Task to complete: Going line by line through the data below, how many lines contain the word "directory"? Give only the number.

[Extracted material — start]

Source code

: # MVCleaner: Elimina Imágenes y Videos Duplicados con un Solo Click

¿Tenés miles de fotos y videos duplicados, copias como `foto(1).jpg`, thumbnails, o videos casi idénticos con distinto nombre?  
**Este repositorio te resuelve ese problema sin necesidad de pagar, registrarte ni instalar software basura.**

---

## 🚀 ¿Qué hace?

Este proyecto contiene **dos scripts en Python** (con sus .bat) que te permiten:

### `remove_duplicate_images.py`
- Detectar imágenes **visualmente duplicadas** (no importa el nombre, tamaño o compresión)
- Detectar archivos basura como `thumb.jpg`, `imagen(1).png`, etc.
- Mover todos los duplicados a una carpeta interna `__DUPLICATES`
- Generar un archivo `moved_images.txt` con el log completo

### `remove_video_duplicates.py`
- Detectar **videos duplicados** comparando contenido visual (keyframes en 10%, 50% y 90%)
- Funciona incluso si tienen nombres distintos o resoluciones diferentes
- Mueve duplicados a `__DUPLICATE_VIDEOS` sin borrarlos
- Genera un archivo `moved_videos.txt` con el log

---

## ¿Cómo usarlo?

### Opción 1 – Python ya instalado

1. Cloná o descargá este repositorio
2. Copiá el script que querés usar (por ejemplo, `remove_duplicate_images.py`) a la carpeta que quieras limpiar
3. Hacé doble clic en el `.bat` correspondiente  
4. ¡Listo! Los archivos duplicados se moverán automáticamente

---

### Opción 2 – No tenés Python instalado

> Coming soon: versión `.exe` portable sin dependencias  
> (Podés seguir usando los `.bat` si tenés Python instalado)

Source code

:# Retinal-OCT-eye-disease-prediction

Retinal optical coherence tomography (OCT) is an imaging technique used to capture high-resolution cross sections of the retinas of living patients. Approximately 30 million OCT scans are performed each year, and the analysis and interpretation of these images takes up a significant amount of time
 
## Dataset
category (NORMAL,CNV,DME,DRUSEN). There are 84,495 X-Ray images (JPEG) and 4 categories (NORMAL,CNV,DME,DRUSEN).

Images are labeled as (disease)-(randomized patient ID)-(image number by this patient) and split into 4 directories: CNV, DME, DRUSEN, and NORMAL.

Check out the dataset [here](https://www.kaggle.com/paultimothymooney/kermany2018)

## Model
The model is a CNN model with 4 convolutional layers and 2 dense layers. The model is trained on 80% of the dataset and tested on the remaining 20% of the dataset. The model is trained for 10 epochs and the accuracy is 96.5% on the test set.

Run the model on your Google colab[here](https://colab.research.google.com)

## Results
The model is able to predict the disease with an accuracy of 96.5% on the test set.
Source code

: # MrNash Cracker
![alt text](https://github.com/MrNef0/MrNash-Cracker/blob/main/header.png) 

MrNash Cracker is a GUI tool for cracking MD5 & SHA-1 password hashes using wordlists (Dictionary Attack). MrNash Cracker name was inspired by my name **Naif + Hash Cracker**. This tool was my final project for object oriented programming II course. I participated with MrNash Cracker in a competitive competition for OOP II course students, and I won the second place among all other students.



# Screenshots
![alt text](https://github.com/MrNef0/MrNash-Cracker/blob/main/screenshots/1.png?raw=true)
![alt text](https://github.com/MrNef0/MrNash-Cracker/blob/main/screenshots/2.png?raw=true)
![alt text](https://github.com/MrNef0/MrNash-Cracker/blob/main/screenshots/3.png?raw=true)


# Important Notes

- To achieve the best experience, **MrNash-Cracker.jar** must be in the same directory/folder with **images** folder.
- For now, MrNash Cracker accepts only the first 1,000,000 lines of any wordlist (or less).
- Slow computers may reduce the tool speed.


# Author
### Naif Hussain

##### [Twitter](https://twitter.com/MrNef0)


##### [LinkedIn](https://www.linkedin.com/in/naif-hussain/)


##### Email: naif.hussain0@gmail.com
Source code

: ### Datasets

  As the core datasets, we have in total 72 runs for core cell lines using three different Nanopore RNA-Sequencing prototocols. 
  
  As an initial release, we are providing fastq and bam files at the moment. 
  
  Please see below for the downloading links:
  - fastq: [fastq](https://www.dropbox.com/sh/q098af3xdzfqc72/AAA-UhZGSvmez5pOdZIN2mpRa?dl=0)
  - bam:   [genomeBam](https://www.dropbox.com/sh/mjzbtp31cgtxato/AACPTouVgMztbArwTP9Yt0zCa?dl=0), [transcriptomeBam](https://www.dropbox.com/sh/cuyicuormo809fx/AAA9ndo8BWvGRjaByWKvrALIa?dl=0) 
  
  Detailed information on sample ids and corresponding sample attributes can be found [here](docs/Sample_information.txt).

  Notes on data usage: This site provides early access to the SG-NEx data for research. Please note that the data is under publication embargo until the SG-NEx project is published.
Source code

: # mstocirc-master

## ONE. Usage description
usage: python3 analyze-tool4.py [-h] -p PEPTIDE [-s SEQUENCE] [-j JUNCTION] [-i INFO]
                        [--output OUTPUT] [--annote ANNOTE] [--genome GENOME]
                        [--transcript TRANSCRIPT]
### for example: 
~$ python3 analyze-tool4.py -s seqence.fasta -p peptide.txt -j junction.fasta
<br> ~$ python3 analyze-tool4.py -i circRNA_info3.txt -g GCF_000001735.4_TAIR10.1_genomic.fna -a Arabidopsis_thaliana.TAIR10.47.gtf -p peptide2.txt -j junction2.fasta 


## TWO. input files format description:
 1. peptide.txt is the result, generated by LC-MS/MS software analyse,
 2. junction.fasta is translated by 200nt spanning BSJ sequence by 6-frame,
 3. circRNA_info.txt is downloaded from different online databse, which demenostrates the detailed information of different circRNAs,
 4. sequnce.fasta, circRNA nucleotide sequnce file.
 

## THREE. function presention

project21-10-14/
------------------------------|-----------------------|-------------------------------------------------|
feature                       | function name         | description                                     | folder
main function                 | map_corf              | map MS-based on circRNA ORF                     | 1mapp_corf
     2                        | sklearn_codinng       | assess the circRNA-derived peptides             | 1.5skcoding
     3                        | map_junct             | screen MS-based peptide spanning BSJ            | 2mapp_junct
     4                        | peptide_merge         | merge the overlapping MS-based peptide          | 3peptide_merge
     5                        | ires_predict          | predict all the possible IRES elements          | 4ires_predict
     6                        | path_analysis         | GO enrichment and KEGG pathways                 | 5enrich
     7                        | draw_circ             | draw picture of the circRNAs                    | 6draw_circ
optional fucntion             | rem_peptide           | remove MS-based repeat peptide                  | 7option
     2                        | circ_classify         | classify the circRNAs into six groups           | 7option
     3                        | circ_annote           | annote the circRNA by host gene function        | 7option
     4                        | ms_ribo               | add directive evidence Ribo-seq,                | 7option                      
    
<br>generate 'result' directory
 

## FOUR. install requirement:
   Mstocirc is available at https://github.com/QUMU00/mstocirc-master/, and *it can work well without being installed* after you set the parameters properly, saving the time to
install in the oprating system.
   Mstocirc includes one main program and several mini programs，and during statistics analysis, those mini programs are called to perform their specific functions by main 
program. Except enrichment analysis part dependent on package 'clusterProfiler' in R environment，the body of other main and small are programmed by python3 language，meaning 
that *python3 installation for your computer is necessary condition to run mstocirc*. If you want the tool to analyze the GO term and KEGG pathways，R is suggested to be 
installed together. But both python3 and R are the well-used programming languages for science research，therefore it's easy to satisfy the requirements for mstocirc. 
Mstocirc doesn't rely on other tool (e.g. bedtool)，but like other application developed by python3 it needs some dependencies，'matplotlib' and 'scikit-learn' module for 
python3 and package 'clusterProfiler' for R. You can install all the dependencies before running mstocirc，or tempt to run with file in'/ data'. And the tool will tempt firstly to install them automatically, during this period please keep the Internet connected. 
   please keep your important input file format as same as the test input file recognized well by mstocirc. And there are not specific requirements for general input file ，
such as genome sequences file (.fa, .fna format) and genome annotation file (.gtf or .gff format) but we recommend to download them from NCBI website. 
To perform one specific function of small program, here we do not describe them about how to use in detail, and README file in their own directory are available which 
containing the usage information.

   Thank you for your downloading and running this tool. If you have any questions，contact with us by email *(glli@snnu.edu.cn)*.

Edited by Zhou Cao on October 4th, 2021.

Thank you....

[Extracted material — finish]

Response to the exercise: 3